NRAMP1基因3′UTR多态现象与汉族结核病易感性的研究

目的 研究人类自然抵抗相关巨噬细胞蛋白(NRAMP1)基因3’UTRR多态现象与汉族结核病易感性的关系。方法 选取汉族活动性结核病患147例，正常对照145人，用聚合酶链反应-限制性片断长度多态性(PCR—RFLP)的方法对NRAMP1基因3’UTR进行基因分型，根据基因型对样本分组，经统计学处理，研究3’UTR多态现象与结核病易感性的关系。结果 在活动性结核病患中3’UTR TGTG／TGTG基因型95例(64．6％)，TGTG／TTTG缺失基因型50例(34．0％)，TGTG缺失／TGTG缺失基因型2例(1．4％)；正常对照TGTG／TGTG基因型则为115例(79．3％)，TGTG／TGTG缺失基因型29例(20．0％)，TGTG缺失／TGTG缺失基因型1例(0．7％)。正常对照组TGTG／TGTG基因型明显高于结核病患(x^2＝7．79；P＜0．01)。研究发现TGTG的等位基因频率为0．85，TGTG缺失的等位基因频率为0．15。

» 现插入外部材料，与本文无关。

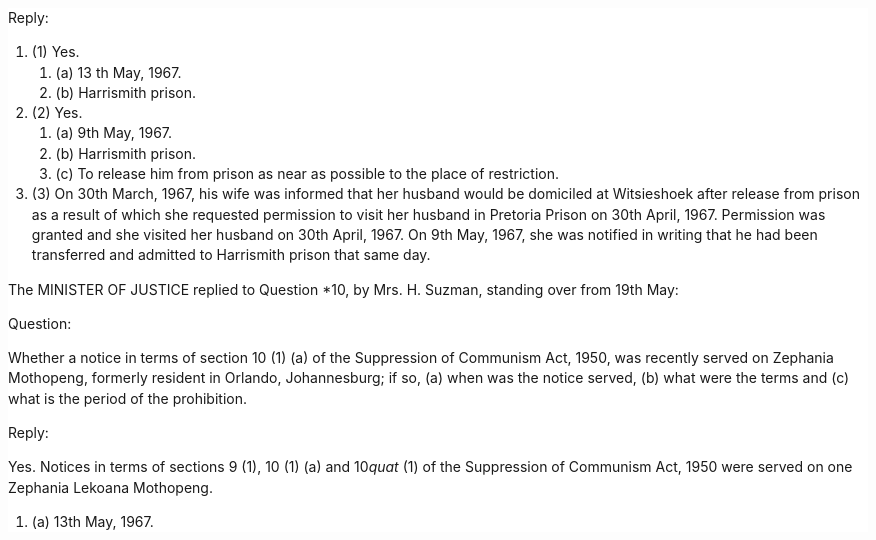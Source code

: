 </question>

<answer by="#suzman" to="#minister_of_prisons">

<heading>Reply:</heading>

<ol>

<li>(1) Yes.

<ol>

<li>(a) 13 th May, 1967.</li>

<li>(b) Harrismith prison.</li>

</ol></li>

<li>(2) Yes.

<ol>

<li>(a) 9th May, 1967.</li>

<li>(b) Harrismith prison.</li>

<li>(c) To release him from prison as near as possible to the place of restriction.</li>

</ol></li>

<li>(3) On 30th March, 1967, his wife was informed that her husband would be domiciled at Witsieshoek after release from prison as a result of which she requested permission to visit her husband in Pretoria Prison on 30th April, 1967. Permission was granted and she visited her husband on 30th April, 1967. On 9th May, 1967, she was notified in writing that he had been transferred and admitted to Harrismith prison that same day.</li>

</ol>

</answer>

<p>The MINISTER OF JUSTICE replied to Question *10, by Mrs. H. Suzman, standing over from 19th May:</p>

<question by="#suzman" to="#minister_of_justice">

<heading>Question:</heading>

<p>Whether a notice in terms of section 10 (1) (a) of the Suppression of Communism Act, 1950, was recently served on Zephania Mothopeng, formerly resident in Orlando, Johannesburg; if so, (a) when was the notice served, (b) what were the terms and (c) what is the period of the prohibition.</p>

</question>

<answer by="#minister_of_justice" to="#suzman">

<heading>Reply:</heading>

<p>Yes. Notices in terms of sections 9 (1), 10 (1) (a) and 10<i>quat</i> (1) of the Suppression of Communism Act, 1950 were served on one Zephania Lekoana Mothopeng.</p>

<ol>

<li>(a) 13th May, 1967.</li>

结论 NRAMP1基因3’UTR多态现象与结核病易感性相关，汉族3’UTR TGTG缺失等位基因频率明显高于白种人，可部分解释汉族比白种人更易患结核病。

A study on the association of 3′UTR polymorphisms of NRAMP1 gene with susceptibility to tuberculosis in Hans

OBJECTIVE: To determine whether 3'UTR polymorphisms of the NRAMP1 gene are associated with tuberculosis in Hans. METHODS: 3'UTR polymorphisms of NRAMP1 gene were typed by PCR-RFLP among 147 patients with active tuberculosis and 145 healthy individuals. The relationship between 3'UTR polymorphisms and susceptibility to tuberculosis was studied, and cases were grouped according to genotypes. RESULTS: In the tuberculosis patients, genotype TGTG/TGTG, TGTG/TGTG deleted, and TGTG deleted/TGTG deleted were observed in 95, 50 and 2 cases respectively, while the genotypes of the healthy controls were TGTG/TGTG in 115, TGTG/TGTG deleted in 29 and TGTG deleted/TGTG deleted in 1 case. The frequency of the genotype TGTG/TGTG was found more often among controls than that in patients (chi(2) = 7.79, P < 0.01). The frequency of allele TGTG and the frequency of variant allele were 0.85 and 0.15 respectively. CONCLUSIONS: 3'UTR polymorphisms of NRAMP1 gene are associated with susceptibility to tuberculosis in Hans. The variant allele observed in Hans is more common than that in Caucasians. These observations might explain in part why Hans have greater susceptibility to tuberculosis than Caucasians.